## TASK DETAILS
Below are some records. Set each one down exactly as it reads.

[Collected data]
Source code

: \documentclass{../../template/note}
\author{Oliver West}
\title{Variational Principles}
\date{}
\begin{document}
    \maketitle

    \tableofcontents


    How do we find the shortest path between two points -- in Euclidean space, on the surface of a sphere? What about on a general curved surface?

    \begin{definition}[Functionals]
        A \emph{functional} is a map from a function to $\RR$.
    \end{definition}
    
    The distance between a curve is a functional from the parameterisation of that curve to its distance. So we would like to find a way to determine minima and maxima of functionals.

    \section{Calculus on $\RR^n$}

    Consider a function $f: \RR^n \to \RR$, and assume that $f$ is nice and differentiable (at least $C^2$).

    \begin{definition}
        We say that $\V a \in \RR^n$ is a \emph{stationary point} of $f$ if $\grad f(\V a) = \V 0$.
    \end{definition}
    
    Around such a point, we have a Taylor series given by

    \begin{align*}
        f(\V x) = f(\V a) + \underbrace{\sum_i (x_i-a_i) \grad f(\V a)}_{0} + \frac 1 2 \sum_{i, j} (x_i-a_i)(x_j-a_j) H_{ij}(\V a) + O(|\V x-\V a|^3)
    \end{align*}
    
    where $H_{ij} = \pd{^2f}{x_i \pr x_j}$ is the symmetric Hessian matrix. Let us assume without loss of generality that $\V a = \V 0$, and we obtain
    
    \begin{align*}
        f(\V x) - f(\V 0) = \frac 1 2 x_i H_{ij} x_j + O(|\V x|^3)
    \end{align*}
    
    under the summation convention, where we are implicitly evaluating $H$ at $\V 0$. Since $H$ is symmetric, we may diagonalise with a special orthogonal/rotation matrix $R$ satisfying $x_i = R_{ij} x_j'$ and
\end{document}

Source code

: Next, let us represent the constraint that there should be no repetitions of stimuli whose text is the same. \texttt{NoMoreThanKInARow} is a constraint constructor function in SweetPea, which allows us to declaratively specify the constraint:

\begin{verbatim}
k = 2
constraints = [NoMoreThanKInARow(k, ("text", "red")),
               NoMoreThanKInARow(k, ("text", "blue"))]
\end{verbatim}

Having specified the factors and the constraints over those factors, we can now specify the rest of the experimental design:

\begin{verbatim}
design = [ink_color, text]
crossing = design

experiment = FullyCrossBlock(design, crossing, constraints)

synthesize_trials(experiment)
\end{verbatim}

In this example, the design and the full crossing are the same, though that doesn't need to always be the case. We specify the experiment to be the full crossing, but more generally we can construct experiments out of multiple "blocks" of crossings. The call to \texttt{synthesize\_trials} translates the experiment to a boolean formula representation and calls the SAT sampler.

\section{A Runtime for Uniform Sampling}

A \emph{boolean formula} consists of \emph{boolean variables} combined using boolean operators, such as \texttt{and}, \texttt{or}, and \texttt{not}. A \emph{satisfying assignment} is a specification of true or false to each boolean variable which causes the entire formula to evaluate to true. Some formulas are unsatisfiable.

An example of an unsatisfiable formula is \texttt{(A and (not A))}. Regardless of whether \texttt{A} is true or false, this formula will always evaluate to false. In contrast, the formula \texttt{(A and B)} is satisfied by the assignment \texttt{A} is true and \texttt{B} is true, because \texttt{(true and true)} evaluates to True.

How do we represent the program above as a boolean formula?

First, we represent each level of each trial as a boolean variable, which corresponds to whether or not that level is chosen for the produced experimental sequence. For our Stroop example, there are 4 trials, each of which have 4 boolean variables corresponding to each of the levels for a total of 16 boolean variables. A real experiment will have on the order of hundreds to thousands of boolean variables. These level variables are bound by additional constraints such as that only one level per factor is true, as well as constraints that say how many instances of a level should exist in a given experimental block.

## THE ANSWER
Source code

: \documentclass{../../template/note}
\author{Oliver West}
\title{Variational Principles}
\date{}
\begin{document}
    \maketitle

    \tableofcontents


    How do we find the shortest path between two points -- in Euclidean space, on the surface of a sphere? What about on a general curved surface?

    \begin{definition}[Functionals]
        A \emph{functional} is a map from a function to $\RR$.
    \end{definition}
    
    The distance between a curve is a functional from the parameterisation of that curve to its distance. So we would like to find a way to determine minima and maxima of functionals.

    \section{Calculus on $\RR^n$}

    Consider a function $f: \RR^n \to \RR$, and assume that $f$ is nice and differentiable (at least $C^2$).

    \begin{definition}
        We say that $\V a \in \RR^n$ is a \emph{stationary point} of $f$ if $\grad f(\V a) = \V 0$.
    \end{definition}
    
    Around such a point, we have a Taylor series given by

    \begin{align*}
        f(\V x) = f(\V a) + \underbrace{\sum_i (x_i-a_i) \grad f(\V a)}_{0} + \frac 1 2 \sum_{i, j} (x_i-a_i)(x_j-a_j) H_{ij}(\V a) + O(|\V x-\V a|^3)
    \end{align*}
    
    where $H_{ij} = \pd{^2f}{x_i \pr x_j}$ is the symmetric Hessian matrix. Let us assume without loss of generality that $\V a = \V 0$, and we obtain
    
    \begin{align*}
        f(\V x) - f(\V 0) = \frac 1 2 x_i H_{ij} x_j + O(|\V x|^3)
    \end{align*}
    
    under the summation convention, where we are implicitly evaluating $H$ at $\V 0$. Since $H$ is symmetric, we may diagonalise with a special orthogonal/rotation matrix $R$ satisfying $x_i = R_{ij} x_j'$ and
\end{document}

Source code

: Next, let us represent the constraint that there should be no repetitions of stimuli whose text is the same. \texttt{NoMoreThanKInARow} is a constraint constructor function in SweetPea, which allows us to declaratively specify the constraint:

\begin{verbatim}
k = 2
constraints = [NoMoreThanKInARow(k, ("text", "red")),
               NoMoreThanKInARow(k, ("text", "blue"))]
\end{verbatim}

Having specified the factors and the constraints over those factors, we can now specify the rest of the experimental design:

\begin{verbatim}
design = [ink_color, text]
crossing = design

experiment = FullyCrossBlock(design, crossing, constraints)

synthesize_trials(experiment)
\end{verbatim}

In this example, the design and the full crossing are the same, though that doesn't need to always be the case. We specify the experiment to be the full crossing, but more generally we can construct experiments out of multiple "blocks" of crossings. The call to \texttt{synthesize\_trials} translates the experiment to a boolean formula representation and calls the SAT sampler.

\section{A Runtime for Uniform Sampling}

A \emph{boolean formula} consists of \emph{boolean variables} combined using boolean operators, such as \texttt{and}, \texttt{or}, and \texttt{not}. A \emph{satisfying assignment} is a specification of true or false to each boolean variable which causes the entire formula to evaluate to true. Some formulas are unsatisfiable.

An example of an unsatisfiable formula is \texttt{(A and (not A))}. Regardless of whether \texttt{A} is true or false, this formula will always evaluate to false. In contrast, the formula \texttt{(A and B)} is satisfied by the assignment \texttt{A} is true and \texttt{B} is true, because \texttt{(true and true)} evaluates to True.

How do we represent the program above as a boolean formula?

First, we represent each level of each trial as a boolean variable, which corresponds to whether or not that level is chosen for the produced experimental sequence. For our Stroop example, there are 4 trials, each of which have 4 boolean variables corresponding to each of the levels for a total of 16 boolean variables. A real experiment will have on the order of hundreds to thousands of boolean variables. These level variables are bound by additional constraints such as that only one level per factor is true, as well as constraints that say how many instances of a level should exist in a given experimental block.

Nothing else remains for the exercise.